Wir wissen alle, dass es die Teuerung vielen Verbrauchern schwer macht ihre gewohnten Einkaufsgewohnheiten weiter zu verfolgen und dass sie vermehrt auf den Preis schauen müssen. Die Prognose für 2025 ist auch von Seiten der Referenten beim ECR Tag nicht rosig: „2025 wird viel krasser, was Preise angeht“, ist man sich einig. Immer weniger Menschen können sich nachhaltige Produkte oder Bio-Produkte leisten, immer mehr Menschen greifen zu billigen Eigenmarken. Sie sagen zwar, dass sie für nachhaltige und regionale Produkte mehr zahlen würden, aber der „Attitude Behaviour Gap“ – die Schere zwischen „Sagen und Tun“ ist groß. Am Schluss entscheidet man sich meistens für das Produkt zum niedrigsten Preis.
Auch im Online-Handel findet ein neuer Kampf statt, denn mit den chinesischen Plattformen Shein und Temu haben Amazon und Zalando ihre Meister gefunden. Es ist wie damals, als die beiden mittlerweile etablierten Online-Händler den stationären Markt disruptierten – heute sind sie in ähnlicher Situation.

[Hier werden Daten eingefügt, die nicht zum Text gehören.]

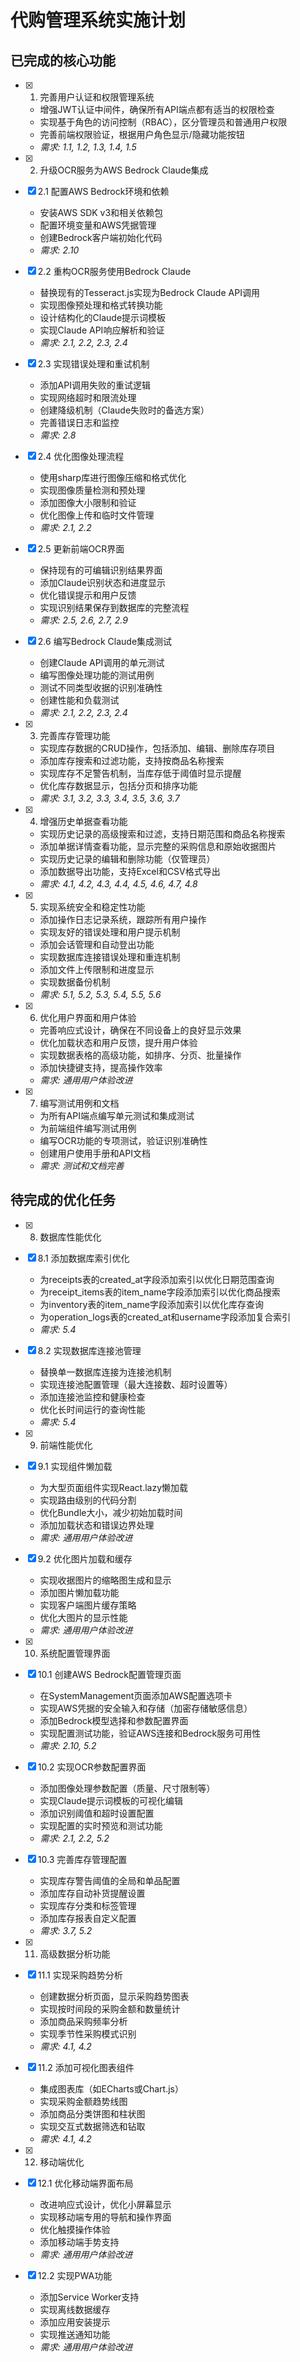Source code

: # 代购管理系统实施计划

## 已完成的核心功能

- [x] 1. 完善用户认证和权限管理系统
  - 增强JWT认证中间件，确保所有API端点都有适当的权限检查
  - 实现基于角色的访问控制（RBAC），区分管理员和普通用户权限
  - 完善前端权限验证，根据用户角色显示/隐藏功能按钮
  - _需求: 1.1, 1.2, 1.3, 1.4, 1.5_

- [x] 2. 升级OCR服务为AWS Bedrock Claude集成
- [x] 2.1 配置AWS Bedrock环境和依赖
  - 安装AWS SDK v3和相关依赖包
  - 配置环境变量和AWS凭据管理
  - 创建Bedrock客户端初始化代码
  - _需求: 2.10_

- [x] 2.2 重构OCR服务使用Bedrock Claude
  - 替换现有的Tesseract.js实现为Bedrock Claude API调用
  - 实现图像预处理和格式转换功能
  - 设计结构化的Claude提示词模板
  - 实现Claude API响应解析和验证
  - _需求: 2.1, 2.2, 2.3, 2.4_

- [x] 2.3 实现错误处理和重试机制
  - 添加API调用失败的重试逻辑
  - 实现网络超时和限流处理
  - 创建降级机制（Claude失败时的备选方案）
  - 完善错误日志和监控
  - _需求: 2.8_

- [x] 2.4 优化图像处理流程
  - 使用sharp库进行图像压缩和格式优化
  - 实现图像质量检测和预处理
  - 添加图像大小限制和验证
  - 优化图像上传和临时文件管理
  - _需求: 2.1, 2.2_

- [x] 2.5 更新前端OCR界面
  - 保持现有的可编辑识别结果界面
  - 添加Claude识别状态和进度显示
  - 优化错误提示和用户反馈
  - 实现识别结果保存到数据库的完整流程
  - _需求: 2.5, 2.6, 2.7, 2.9_

- [x] 2.6 编写Bedrock Claude集成测试
  - 创建Claude API调用的单元测试
  - 编写图像处理功能的测试用例
  - 测试不同类型收据的识别准确性
  - 创建性能和负载测试
  - _需求: 2.1, 2.2, 2.3, 2.4_

- [x] 3. 完善库存管理功能
  - 实现库存数据的CRUD操作，包括添加、编辑、删除库存项目
  - 添加库存搜索和过滤功能，支持按商品名称搜索
  - 实现库存不足警告机制，当库存低于阈值时显示提醒
  - 优化库存数据显示，包括分页和排序功能
  - _需求: 3.1, 3.2, 3.3, 3.4, 3.5, 3.6, 3.7_

- [x] 4. 增强历史单据查看功能
  - 实现历史记录的高级搜索和过滤，支持日期范围和商品名称搜索
  - 添加单据详情查看功能，显示完整的采购信息和原始收据图片
  - 实现历史记录的编辑和删除功能（仅管理员）
  - 添加数据导出功能，支持Excel和CSV格式导出
  - _需求: 4.1, 4.2, 4.3, 4.4, 4.5, 4.6, 4.7, 4.8_

- [x] 5. 实现系统安全和稳定性功能
  - 添加操作日志记录系统，跟踪所有用户操作
  - 实现友好的错误处理和用户提示机制
  - 添加会话管理和自动登出功能
  - 实现数据库连接错误处理和重连机制
  - 添加文件上传限制和进度显示
  - 实现数据备份机制
  - _需求: 5.1, 5.2, 5.3, 5.4, 5.5, 5.6_

- [x] 6. 优化用户界面和用户体验
  - 完善响应式设计，确保在不同设备上的良好显示效果
  - 优化加载状态和用户反馈，提升用户体验
  - 实现数据表格的高级功能，如排序、分页、批量操作
  - 添加快捷键支持，提高操作效率
  - _需求: 通用用户体验改进_

- [x] 7. 编写测试用例和文档
  - 为所有API端点编写单元测试和集成测试
  - 为前端组件编写测试用例
  - 编写OCR功能的专项测试，验证识别准确性
  - 创建用户使用手册和API文档
  - _需求: 测试和文档完善_

## 待完成的优化任务

- [x] 8. 数据库性能优化
- [x] 8.1 添加数据库索引优化
  - 为receipts表的created_at字段添加索引以优化日期范围查询
  - 为receipt_items表的item_name字段添加索引以优化商品搜索
  - 为inventory表的item_name字段添加索引以优化库存查询
  - 为operation_logs表的created_at和username字段添加复合索引
  - _需求: 5.4_

- [x] 8.2 实现数据库连接池管理
  - 替换单一数据库连接为连接池机制
  - 实现连接池配置管理（最大连接数、超时设置等）
  - 添加连接池监控和健康检查
  - 优化长时间运行的查询性能
  - _需求: 5.4_

- [x] 9. 前端性能优化
- [x] 9.1 实现组件懒加载
  - 为大型页面组件实现React.lazy懒加载
  - 实现路由级别的代码分割
  - 优化Bundle大小，减少初始加载时间
  - 添加加载状态和错误边界处理
  - _需求: 通用用户体验改进_

- [x] 9.2 优化图片加载和缓存
  - 实现收据图片的缩略图生成和显示
  - 添加图片懒加载功能
  - 实现客户端图片缓存策略
  - 优化大图片的显示性能
  - _需求: 通用用户体验改进_

- [x] 10. 系统配置管理界面
- [x] 10.1 创建AWS Bedrock配置管理页面
  - 在SystemManagement页面添加AWS配置选项卡
  - 实现AWS凭据的安全输入和存储（加密存储敏感信息）
  - 添加Bedrock模型选择和参数配置界面
  - 实现配置测试功能，验证AWS连接和Bedrock服务可用性
  - _需求: 2.10, 5.2_

- [x] 10.2 实现OCR参数配置界面
  - 添加图像处理参数配置（质量、尺寸限制等）
  - 实现Claude提示词模板的可视化编辑
  - 添加识别阈值和超时设置配置
  - 实现配置的实时预览和测试功能
  - _需求: 2.1, 2.2, 5.2_

- [x] 10.3 完善库存管理配置
  - 实现库存警告阈值的全局和单品配置
  - 添加库存自动补货提醒设置
  - 实现库存分类和标签管理
  - 添加库存报表自定义配置
  - _需求: 3.7, 5.2_

- [x] 11. 高级数据分析功能
- [x] 11.1 实现采购趋势分析
  - 创建数据分析页面，显示采购趋势图表
  - 实现按时间段的采购金额和数量统计
  - 添加商品采购频率分析
  - 实现季节性采购模式识别
  - _需求: 4.1, 4.2_

- [x] 11.2 添加可视化图表组件
  - 集成图表库（如ECharts或Chart.js）
  - 实现采购金额趋势线图
  - 添加商品分类饼图和柱状图
  - 实现交互式数据筛选和钻取
  - _需求: 4.1, 4.2_

- [x] 12. 移动端优化
- [x] 12.1 优化移动端界面布局
  - 改进响应式设计，优化小屏幕显示
  - 实现移动端专用的导航和操作界面
  - 优化触摸操作体验
  - 添加移动端手势支持
  - _需求: 通用用户体验改进_

- [x] 12.2 实现PWA功能
  - 添加Service Worker支持
  - 实现离线数据缓存
  - 添加应用安装提示
  - 实现推送通知功能
  - _需求: 通用用户体验改进_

Trends erzeugen Gegentrends
Doch es gibt nicht nur schlechte Nachrichten. Jeder Trend erzeugt einen Gegentrend, wie die Marktforscherin und Geschäftsführerin von YouGov Consumer Panel Austria GfK, Birgit Walia, bestätigt. Dazu gehört, dass Premium sehr gefragt ist. Interspar-Chef Johannes Holzleitner bestätigt das aus seinen Märkten: der Wunsch nach Veggie, Bio, Tierwohl und Nachhaltigkeit ist sehr groß. Das Thema ist eher, dass die Mittelschicht schwächer wird und auch insgesamt im Handel weniger für sie getan wird. Nicht so bei Spar, wo man sich als Feelgood-Markt für die Konsumenten positioniert und ihnen in diesem Rahmen Lösungen bietet.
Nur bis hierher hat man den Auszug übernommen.